I also believe that we engage with people AND with content. So when we talk about “encouraging engagement online” we should be clear what type of engagement we are talking about.  They are different!

That said, I think MOST engagement in both online and offline groups tends towards the invisible side. Think of the quiet person at the party or lecture, the kid on the fringe of the group playing. They are having an experience of being with a group, of experiencing the communications (verbal and non verbal) of the group.

This engagement may be perceived as positive and/or negative. We must let go of the romantic notion that all engagement is positive to the individual and the group as well as the expectation that all online engagement is positive. It isn’t. Trust me on this one!
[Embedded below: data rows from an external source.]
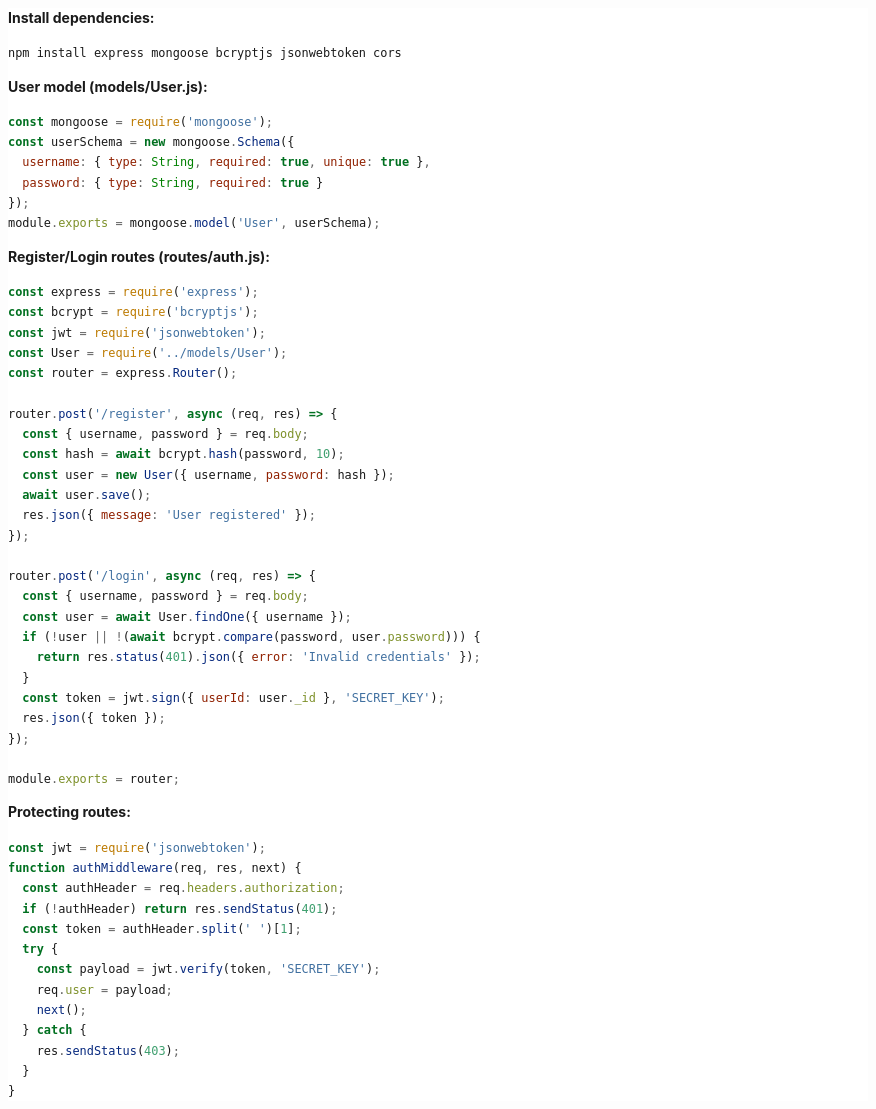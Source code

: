 **Install dependencies:**
```bash
npm install express mongoose bcryptjs jsonwebtoken cors
```

**User model (models/User.js):**
```js
const mongoose = require('mongoose');
const userSchema = new mongoose.Schema({
  username: { type: String, required: true, unique: true },
  password: { type: String, required: true }
});
module.exports = mongoose.model('User', userSchema);
```

**Register/Login routes (routes/auth.js):**
```js
const express = require('express');
const bcrypt = require('bcryptjs');
const jwt = require('jsonwebtoken');
const User = require('../models/User');
const router = express.Router();

router.post('/register', async (req, res) => {
  const { username, password } = req.body;
  const hash = await bcrypt.hash(password, 10);
  const user = new User({ username, password: hash });
  await user.save();
  res.json({ message: 'User registered' });
});

router.post('/login', async (req, res) => {
  const { username, password } = req.body;
  const user = await User.findOne({ username });
  if (!user || !(await bcrypt.compare(password, user.password))) {
    return res.status(401).json({ error: 'Invalid credentials' });
  }
  const token = jwt.sign({ userId: user._id }, 'SECRET_KEY');
  res.json({ token });
});

module.exports = router;
```

**Protecting routes:**
```js
const jwt = require('jsonwebtoken');
function authMiddleware(req, res, next) {
  const authHeader = req.headers.authorization;
  if (!authHeader) return res.sendStatus(401);
  const token = authHeader.split(' ')[1];
  try {
    const payload = jwt.verify(token, 'SECRET_KEY');
    req.user = payload;
    next();
  } catch {
    res.sendStatus(403);
  }
}
```
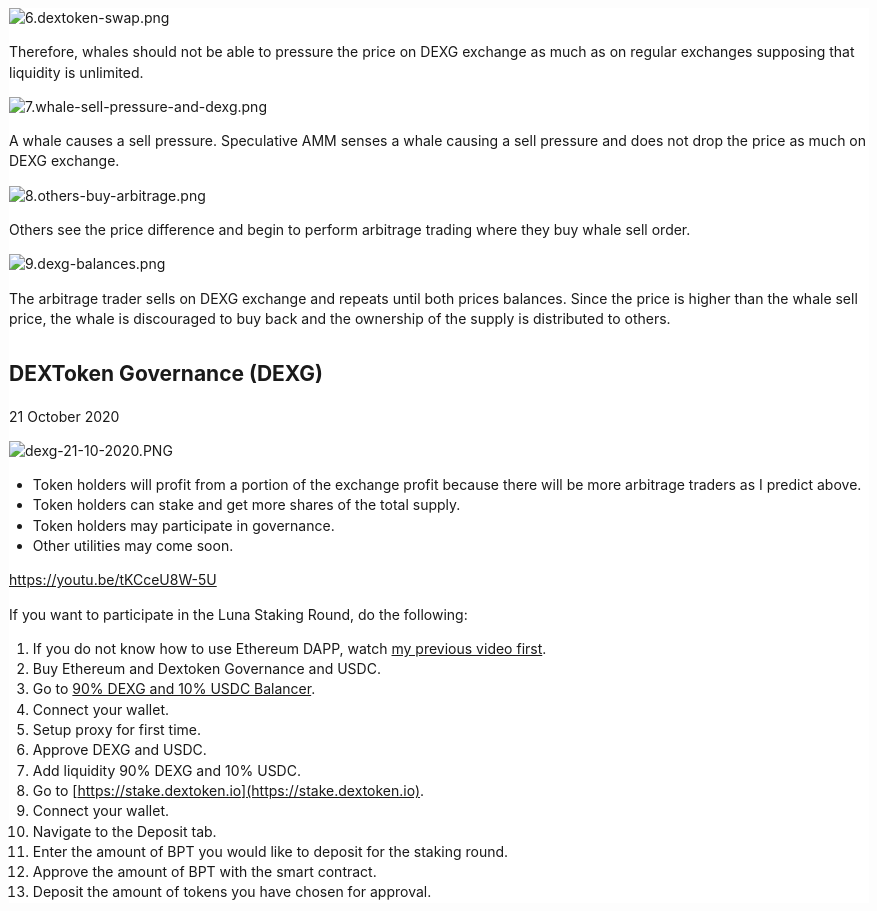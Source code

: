 ![6.dextoken-swap.png](https://steemitimages.com/640x0/https://images.blurt.buzz/DQmd2kyjhj5uwAmoUrRwQpYsAmHb9w3qy9VLtjeZufVYqux/6.dextoken-swap.png)


Therefore, whales should not be able to pressure the price on DEXG exchange as much as on regular exchanges supposing that liquidity is unlimited.


![7.whale-sell-pressure-and-dexg.png](https://steemitimages.com/640x0/https://images.blurt.buzz/DQmWdJdzAfPZxnATt2JnU35WCHRispJHiPrLS2zif4MCCaG/7.whale-sell-pressure-and-dexg.png)

A whale causes a sell pressure. Speculative AMM senses a whale causing a sell pressure and does not drop the price as much on DEXG exchange.


![8.others-buy-arbitrage.png](https://steemitimages.com/640x0/https://images.blurt.buzz/DQmW3xE5g1HtD8Z29XjADWFwaUqwDCQPnacbbqRDMsMLKBA/8.others-buy-arbitrage.png)

Others see the price difference and begin to perform arbitrage trading where they buy whale sell order.


![9.dexg-balances.png](https://steemitimages.com/640x0/https://images.blurt.buzz/DQmSkGKUiwDSrGyBAA9CQiFfLh5HMe5WUKKnscnRFNFJziV/9.dexg-balances.png)

The arbitrage trader sells on DEXG exchange and repeats until both prices balances. Since the price is higher than the whale sell price, the whale is discouraged to buy back and the ownership of the supply is distributed to others.

## DEXToken Governance (DEXG)

21 October 2020

![dexg-21-10-2020.PNG](https://steemitimages.com/640x0/https://images.blurt.buzz/DQmUeymGWzeDB2RLBo5tzqprCGn3tQ4Avu5CYQZ6YuPkugf/dexg-21-10-2020.PNG)


*   Token holders will profit from a portion of the exchange profit because there will be more arbitrage traders as I predict above.
*   Token holders can stake and get more shares of the total supply.
*   Token holders may participate in governance.
*   Other utilities may come soon.

https://youtu.be/tKCceU8W-5U

If you want to participate in the Luna Staking Round, do the following:

1.  If you do not know how to use Ethereum DAPP, watch [my previous video first](https://youtu.be/LP82L1Vhn8E).
2.  Buy Ethereum and Dextoken Governance and USDC.
3.  Go to [90% DEXG and 10% USDC Balancer](https://pools.balancer.exchange/#/pool/0x5b18df96d3c8b9f1d1b9e38752498f92d1e2d490/).
4.  Connect your wallet.
5.  Setup proxy for first time.
6.  Approve DEXG and USDC.
7.  Add liquidity 90% DEXG and 10% USDC.
8.  Go to [https://stake.dextoken.io](https://stake.dextoken.io).
9.  Connect your wallet.
10.  Navigate to the Deposit tab.
11.  Enter the amount of BPT you would like to deposit for the staking round.
12.  Approve the amount of BPT with the smart contract.
13.  Deposit the amount of tokens you have chosen for approval.
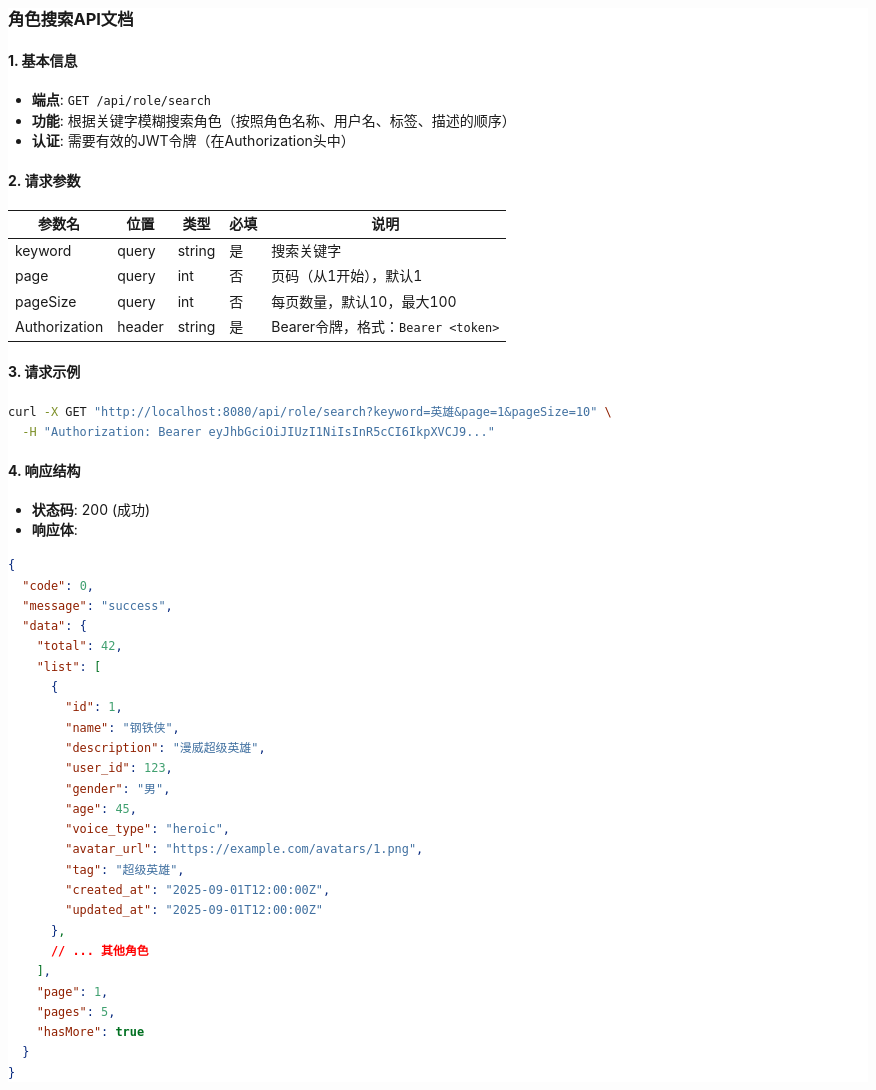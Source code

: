 ### 角色搜索API文档

#### 1. 基本信息
- **端点**: `GET /api/role/search`
- **功能**: 根据关键字模糊搜索角色（按照角色名称、用户名、标签、描述的顺序）
- **认证**: 需要有效的JWT令牌（在Authorization头中）

#### 2. 请求参数
| 参数名        | 位置   | 类型   | 必填 | 说明                               |
| ------------- | ------ | ------ | ---- | ---------------------------------- |
| keyword       | query  | string | 是   | 搜索关键字                         |
| page          | query  | int    | 否   | 页码（从1开始），默认1             |
| pageSize      | query  | int    | 否   | 每页数量，默认10，最大100          |
| Authorization | header | string | 是   | Bearer令牌，格式：`Bearer <token>` |

#### 3. 请求示例
```bash
curl -X GET "http://localhost:8080/api/role/search?keyword=英雄&page=1&pageSize=10" \
  -H "Authorization: Bearer eyJhbGciOiJIUzI1NiIsInR5cCI6IkpXVCJ9..."
```

#### 4. 响应结构
- **状态码**: 200 (成功)
- **响应体**:
```json
{
  "code": 0,
  "message": "success",
  "data": {
    "total": 42,
    "list": [
      {
        "id": 1,
        "name": "钢铁侠",
        "description": "漫威超级英雄",
        "user_id": 123,
        "gender": "男",
        "age": 45,
        "voice_type": "heroic",
        "avatar_url": "https://example.com/avatars/1.png",
        "tag": "超级英雄",
        "created_at": "2025-09-01T12:00:00Z",
        "updated_at": "2025-09-01T12:00:00Z"
      },
      // ... 其他角色
    ],
    "page": 1,
    "pages": 5,
    "hasMore": true
  }
}
```
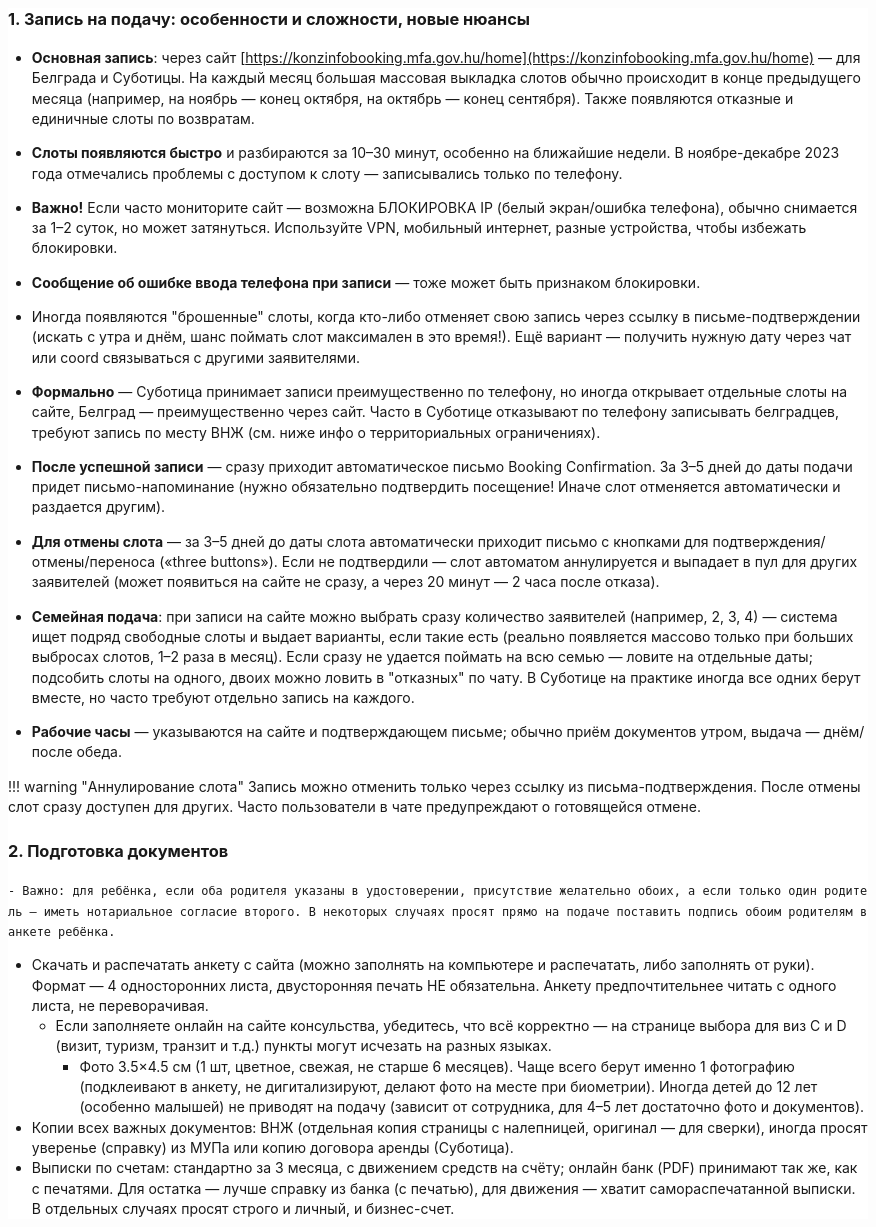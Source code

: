 


### 1. Запись на подачу: особенности и сложности, новые нюансы


- **Основная запись**: через сайт [https://konzinfobooking.mfa.gov.hu/home](https://konzinfobooking.mfa.gov.hu/home) — для Белграда и Суботицы. На каждый месяц большая массовая выкладка слотов обычно происходит в конце предыдущего месяца (например, на ноябрь — конец октября, на октябрь — конец сентября). Также появляются отказные и единичные слоты по возвратам.

- **Слоты появляются быстро** и разбираются за 10–30 минут, особенно на ближайшие недели. В ноябре-декабре 2023 года отмечались проблемы с доступом к слоту — записывались только по телефону.

- **Важно!** Если часто мониторите сайт — возможна БЛОКИРОВКА IP (белый экран/ошибка телефона), обычно снимается за 1–2 суток, но может затянуться. Используйте VPN, мобильный интернет, разные устройства, чтобы избежать блокировки.

- **Сообщение об ошибке ввода телефона при записи** — тоже может быть признаком блокировки.

- Иногда появляются "брошенные" слоты, когда кто-либо отменяет свою запись через ссылку в письме-подтверждении (искать с утра и днём, шанс поймать слот максимален в это время!). Ещё вариант — получить нужную дату через чат или coord связываться с другими заявителями.

- **Формально** — Суботица принимает записи преимущественно по телефону, но иногда открывает отдельные слоты на сайте, Белград — преимущественно через сайт. Часто в Суботице отказывают по телефону записывать белградцев, требуют запись по месту ВНЖ (см. ниже инфо о территориальных ограничениях).

- **После успешной записи** — сразу приходит автоматическое письмо Booking Confirmation. За 3–5 дней до даты подачи придет письмо-напоминание (нужно обязательно подтвердить посещение! Иначе слот отменяется автоматически и раздается другим).

- **Для отмены слота** — за 3–5 дней до даты слота автоматически приходит письмо с кнопками для подтверждения/отмены/переноса («three buttons»). Если не подтвердили — слот автоматом аннулируется и выпадает в пул для других заявителей (может появиться на сайте не сразу, а через 20 минут — 2 часа после отказа).

- **Семейная подача**: при записи на сайте можно выбрать сразу количество заявителей (например, 2, 3, 4) — система ищет подряд свободные слоты и выдает варианты, если такие есть (реально появляется массово только при больших выбросах слотов, 1–2 раза в месяц). Если сразу не удается поймать на всю семью — ловите на отдельные даты; подсобить слоты на одного, двоих можно ловить в "отказных" по чату. В Суботице на практике иногда все одних берут вместе, но часто требуют отдельно запись на каждого.

- **Рабочие часы** — указываются на сайте и подтверждающем письме; обычно приём документов утром, выдача — днём/после обеда.

!!! warning "Аннулирование слота"
    Запись можно отменить только через ссылку из письма-подтверждения. После отмены слот сразу доступен для других. Часто пользователи в чате предупреждают о готовящейся отмене.


### 2. Подготовка документов
    - Важно: для ребёнка, если оба родителя указаны в удостоверении, присутствие желательно обоих, а если только один родитель — иметь нотариальное согласие второго. В некоторых случаях просят прямо на подаче поставить подпись обоим родителям в анкете ребёнка.
- Скачать и распечатать анкету с сайта (можно заполнять на компьютере и распечатать, либо заполнять от руки). Формат — 4 односторонних листа, двусторонняя печать НЕ обязательна. Анкету предпочтительнее читать с одного листа, не переворачивая.
  - Если заполняете онлайн на сайте консульства, убедитесь, что всё корректно — на странице выбора для виз С и D (визит, туризм, транзит и т.д.) пункты могут исчезать на разных языках.
    - Фото 3.5×4.5 см (1 шт, цветное, свежая, не старше 6 месяцев). Чаще всего берут именно 1 фотографию (подклеивают в анкету, не дигитализируют, делают фото на месте при биометрии). Иногда детей до 12 лет (особенно малышей) не приводят на подачу (зависит от сотрудника, для 4–5 лет достаточно фото и документов).
- Копии всех важных документов: ВНЖ (отдельная копия страницы с налепницей, оригинал — для сверки), иногда просят уверенье (справку) из МУПа или копию договора аренды (Суботица).
- Выписки по счетам: стандартно за 3 месяца, с движением средств на счёту; онлайн банк (PDF) принимают так же, как с печатями. Для остатка — лучше справку из банка (с печатью), для движения — хватит самораспечатанной выписки. В отдельных случаях просят строго и личный, и бизнес-счет.
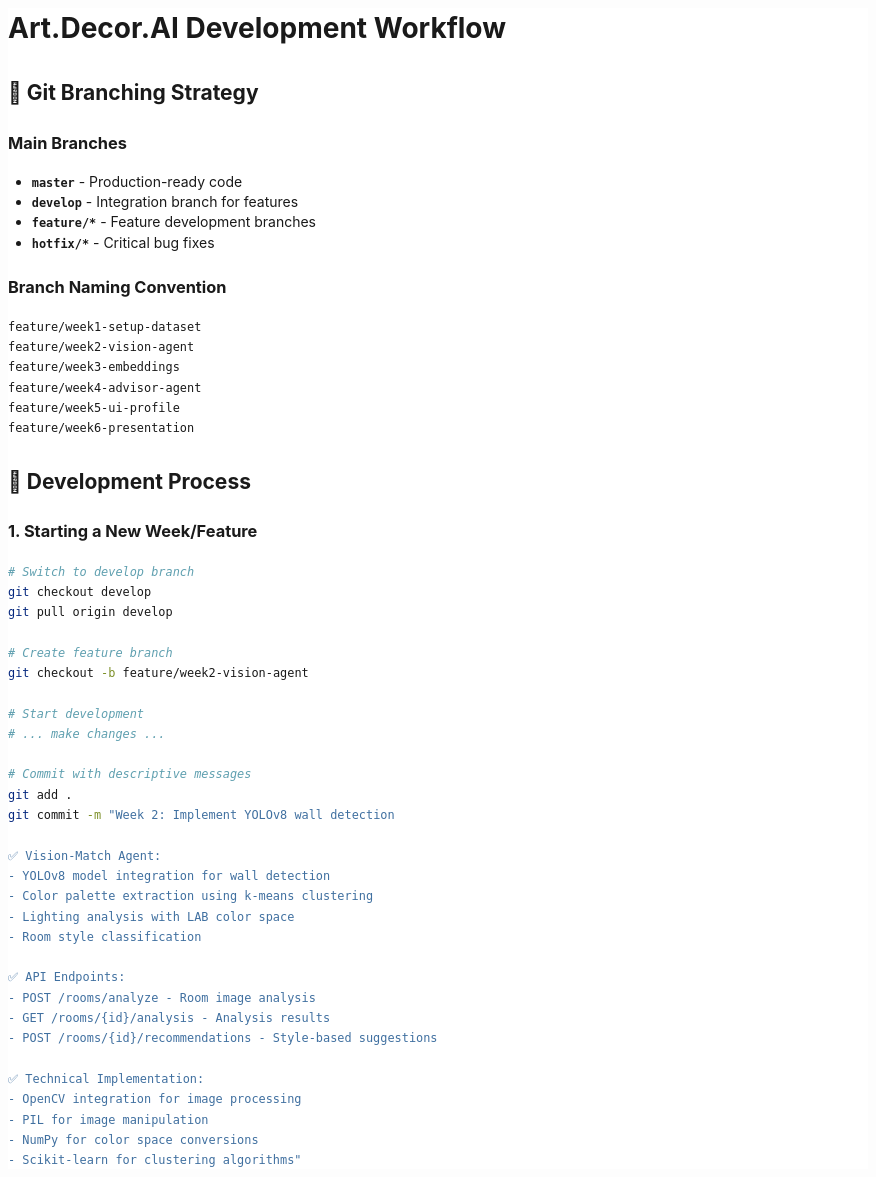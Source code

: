 # Art.Decor.AI Development Workflow

## 🌳 Git Branching Strategy

### Main Branches
- **`master`** - Production-ready code
- **`develop`** - Integration branch for features
- **`feature/*`** - Feature development branches
- **`hotfix/*`** - Critical bug fixes

### Branch Naming Convention
```
feature/week1-setup-dataset
feature/week2-vision-agent
feature/week3-embeddings
feature/week4-advisor-agent
feature/week5-ui-profile
feature/week6-presentation
```

## 🔄 Development Process

### 1. Starting a New Week/Feature
```bash
# Switch to develop branch
git checkout develop
git pull origin develop

# Create feature branch
git checkout -b feature/week2-vision-agent

# Start development
# ... make changes ...

# Commit with descriptive messages
git add .
git commit -m "Week 2: Implement YOLOv8 wall detection

✅ Vision-Match Agent:
- YOLOv8 model integration for wall detection
- Color palette extraction using k-means clustering
- Lighting analysis with LAB color space
- Room style classification

✅ API Endpoints:
- POST /rooms/analyze - Room image analysis
- GET /rooms/{id}/analysis - Analysis results
- POST /rooms/{id}/recommendations - Style-based suggestions

✅ Technical Implementation:
- OpenCV integration for image processing
- PIL for image manipulation
- NumPy for color space conversions
- Scikit-learn for clustering algorithms"
```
So why should we care about engagement?
Particularly in the context of learning?

Well, my guess is no engagement = no chance of learning with others or from content. Again, this hinges on my belief that we learn through engagement both with people and content or the myriad of combinations. Many of us learn just fine by ourselves. Many of us need the social aspect of engagement with others to learn, work and play. I’ll leave the academics and people smarter than me to put the proof on the table. I’ll state as a practitioner, engagement is important for learning for individuals and groups. Period.

How do we encourage engagement online?

Now that some very crude and un-scientific definitions of engagement are on the table, let’s look at how we, as facilitators, can encourage engagement online. And how we encourage specific types of engagement in the service of learning.  For this blog post, I’ll focus on social engagement, rather than solo learner engagement with content. Because this is what I suspect Candace is looking for!

Social engagementimaginethepossibilities

First, remember and use what we know about offline engagement. While these may manifest differently online, we should not forget them. And it is odd, but we often do forget them!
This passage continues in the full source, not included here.